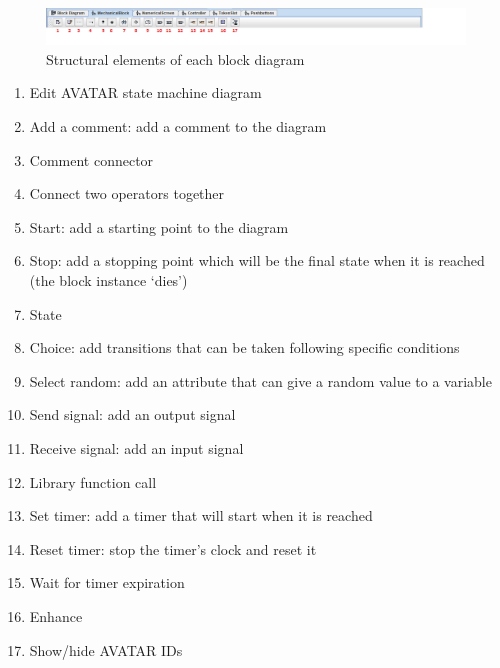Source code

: \documentclass[12pt]{article}
\begin{document}
\begin{figure}[htbp]
\centering
\includegraphics[width=0.99\textwidth]{fig/structelementsblock.png}
\caption{Structural elements of each block diagram} \label{fig:structelementsblock}
\end{figure}

\begin{enumerate}
\item Edit AVATAR state machine diagram
\item Add a comment: add a comment to the diagram
\item Comment connector
\item Connect two operators together
\item Start: add a starting point to the diagram
\item Stop: add a stopping point which will be the final state when it is reached (the block instance `dies')
\item State
\item Choice: add transitions that can be taken following specific conditions
\item Select random: add an attribute that can give a random value to a variable
\item Send signal: add an output signal
\item Receive signal: add an input signal
\item Library function call
\item Set timer: add a timer that will start when it is reached
\item Reset timer: stop the timer's clock and reset it
\item Wait for timer expiration
\item Enhance
\item Show/hide AVATAR IDs
\end{enumerate}
\end{document}
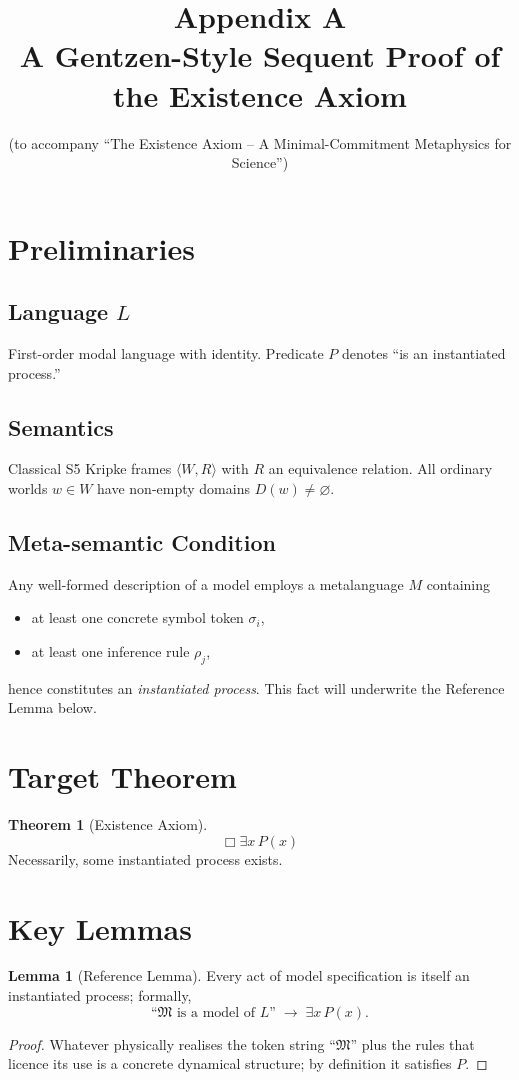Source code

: \documentclass[11pt]{article}
\title{Appendix A\\A Gentzen-Style Sequent Proof of the Existence Axiom}
\author{(to accompany “The Existence Axiom – A Minimal-Commitment Metaphysics for Science”)}
\date{}
\newcommand{\bx}{\Box}
\theoremstyle{definition}
\newtheorem{lemma}{Lemma}[section]
\newtheorem{theorem}{Theorem}[section]
\begin{document}
\maketitle
\tableofcontents
\newpage

\section{Preliminaries}

\subsection{Language $L$}
First-order modal language with identity.  
Predicate $P$ denotes “is an instantiated process.”  

\subsection{Semantics}
Classical S5 Kripke frames $\langle W,R\rangle$ with $R$ an equivalence relation.  
All ordinary worlds $w\in W$ have non-empty domains $D(w)\neq\varnothing$.  

\subsection{Meta-semantic Condition}
Any well-formed description of a model employs a metalanguage $M$ containing
\begin{itemize}
\item at least one concrete symbol token $\sigma_i$,
\item at least one inference rule $\rho_j$,
\end{itemize}
hence constitutes an \emph{instantiated process}.  
This fact will underwrite the Reference Lemma below.

\section{Target Theorem}

\begin{theorem}[Existence Axiom]\label{thm:EA}
\[
\bx\exists x\,P(x)
\]
Necessarily, some instantiated process exists.
\end{theorem}

\section{Key Lemmas}

\begin{lemma}[Reference Lemma]\label{lem:ref}
Every act of model specification is itself an instantiated process; formally,
\[ \text{``$\mathfrak{M}$ is a model of $L$''}\;\rightarrow\; \exists x\,P(x).\]
\end{lemma}
\begin{proof}
Whatever physically realises the token string “$\mathfrak{M}$” plus the rules that licence its use is a concrete dynamical structure; by definition it satisfies $P$.
\end{proof}
\end{document}
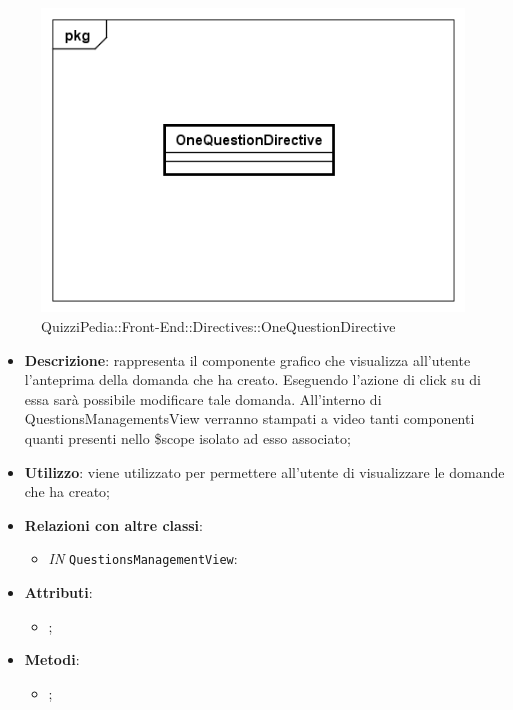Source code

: \label{QuizziPedia::Front-End::Directives::OneQuestionDirective}

\begin{figure}[h]
	\centering
	\includegraphics[scale=0.5,keepaspectratio]{UML/Classi/Front-End/QuizziPedia_Front-end_Directives_OneQuestionDirective.png}
	\caption{QuizziPedia::Front-End::Directives::OneQuestionDirective}
\end{figure}

\begin{itemize}
	\item \textbf{Descrizione}: rappresenta il componente grafico che visualizza all'utente l'anteprima della domanda che ha creato. Eseguendo l'azione di click su di essa sarà possibile modificare tale domanda. All'interno di QuestionsManagementsView verranno stampati a video tanti componenti quanti presenti nello \$scope isolato ad esso associato;
	\item \textbf{Utilizzo}: viene utilizzato per permettere all'utente di visualizzare le domande che ha creato;
	\item \textbf{Relazioni con altre classi}: 
	\begin{itemize}
		\item \textit{IN} \texttt{QuestionsManagementView}: 
	\end{itemize}
	\item \textbf{Attributi}: 
	\begin{itemize}
		\item ;
	\end{itemize}
	\item \textbf{Metodi}: 
	\begin{itemize}
		\item ;
	\end{itemize}
\end{itemize}

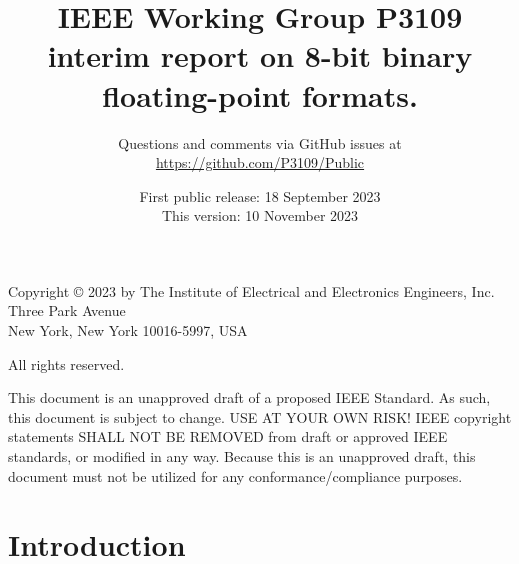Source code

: \documentclass{article}
\title{
IEEE Working Group P3109 interim report
on 8-bit binary floating-point formats.
}
\author{
Questions and comments via GitHub issues at\\\medskip
\url{https://github.com/P3109/Public}
}
\date{
First public release: 18 September 2023
\\
\medskip
This version: 10 November 2023
}
\begin{document}
\maketitle

\begin{table}[b]
Copyright © 2023 by The Institute of Electrical and Electronics Engineers, Inc.\\
Three Park Avenue\\
New York, New York 10016-5997, USA

All rights reserved.

This document is an unapproved draft of a proposed IEEE Standard. As such, this document is subject to change. USE AT YOUR OWN RISK! IEEE copyright statements SHALL NOT BE REMOVED from draft or approved IEEE standards, or modified in any way. Because this is an unapproved draft, this document must not be utilized for any conformance/compliance purposes.
\end{table}



\clearpage

\tableofcontents

\clearpage


\section{Introduction}
\end{document}
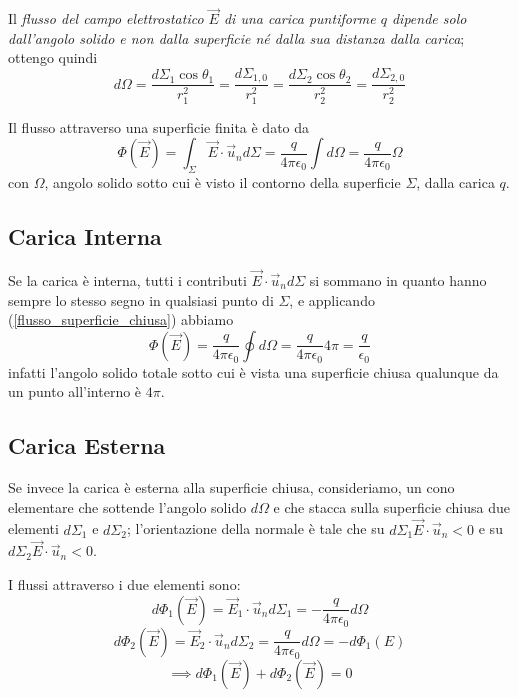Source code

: \documentclass[class=book, crop=false, oneside, 12pt]{standalone}
\begin{document}
Il \emph{flusso del campo elettrostatico \(\overrightarrow{E}\) di una carica puntiforme \(q\) dipende solo dall'angolo solido e non dalla superficie né dalla sua distanza dalla carica}; ottengo quindi
\begin{equation*}
    d \Omega = \frac{d \Sigma_1 \cos \theta_1}{r_1^2} = \frac{d \Sigma_{1,0}}{r_1^2} = \frac{d \Sigma_2 \cos \theta_2}{r_2^2} = \frac{d \Sigma_{2,0}}{r_2^2}
\end{equation*}

Il flusso attraverso una superficie finita è dato da
\begin{equation} \label{flusso_superficie_finita}
    \Phi (\overrightarrow{E}) = \int_{\Sigma} \overrightarrow{E} \cdot \overrightarrow{u}_n d \Sigma = \frac{q}{4 \pi \epsilon_0} \int d \Omega = \frac{q}{4 \pi \epsilon_0} \Omega 
\end{equation}
con \(\Omega\), angolo solido sotto cui è visto il contorno della superficie \(\Sigma\), dalla carica \(q\).

\subsection{Carica Interna}
Se la carica è interna, tutti i contributi \(\overrightarrow{E} \cdot \overrightarrow{u}_n d \Sigma\) si sommano in quanto hanno sempre lo stesso segno in qualsiasi punto di \(\Sigma\), e applicando (\ref{flusso_superficie_chiusa}) abbiamo
\begin{equation} \label{flusso_carica_interna}
    \Phi (\overrightarrow{E}) = \frac{q}{4 \pi \epsilon_0} \oint d \Omega = \frac{q}{4 \pi \epsilon_0} 4 \pi = \frac{q}{\epsilon_0}
\end{equation}
infatti l'angolo solido totale sotto cui è vista una superficie chiusa qualunque da un punto all'interno è \(4 \pi\).

\subsection{Carica Esterna}

Se invece la carica è esterna alla superficie chiusa, consideriamo, un cono elementare che sottende l'angolo solido \(d \Omega\) e che stacca sulla superficie chiusa due elementi \(d \Sigma_1\) e \(d \Sigma_2\);
l'orientazione della normale è tale che su \(d \Sigma_1 \overrightarrow{E} \cdot \overrightarrow{u}_n <0 \) e su \(d \Sigma_2 \overrightarrow{E} \cdot \overrightarrow{u}_n <0\). 

I flussi attraverso i due elementi sono: 
\begin{equation*}
    d \Phi_1 (\overrightarrow{E}) = \overrightarrow{E}_1 \cdot \overrightarrow{u}_n d \Sigma_1 = - \frac{q}{4 \pi \epsilon_0} d \Omega
\end{equation*}
\begin{equation*}
    d \Phi_2 (\overrightarrow{E}) = \overrightarrow{E}_2 \cdot \overrightarrow{u}_n d \Sigma_2 = \frac{q}{4 \pi \epsilon_0} d \Omega = - d \Phi_1 (E)
\end{equation*}
\begin{equation*}
    \implies d \Phi_1 (\overrightarrow{E}) + d \Phi_2 (\overrightarrow{E}) = 0
\end{equation*}
\end{document}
----
_REQUIREMENT_: Scan the listing above for the word "figure" and show each line where it is found.

_RESPONSE TO THE TASK_:
\begin{figure}[htbp]
\end{figure}
\begin{figure}[h]
\end{figure}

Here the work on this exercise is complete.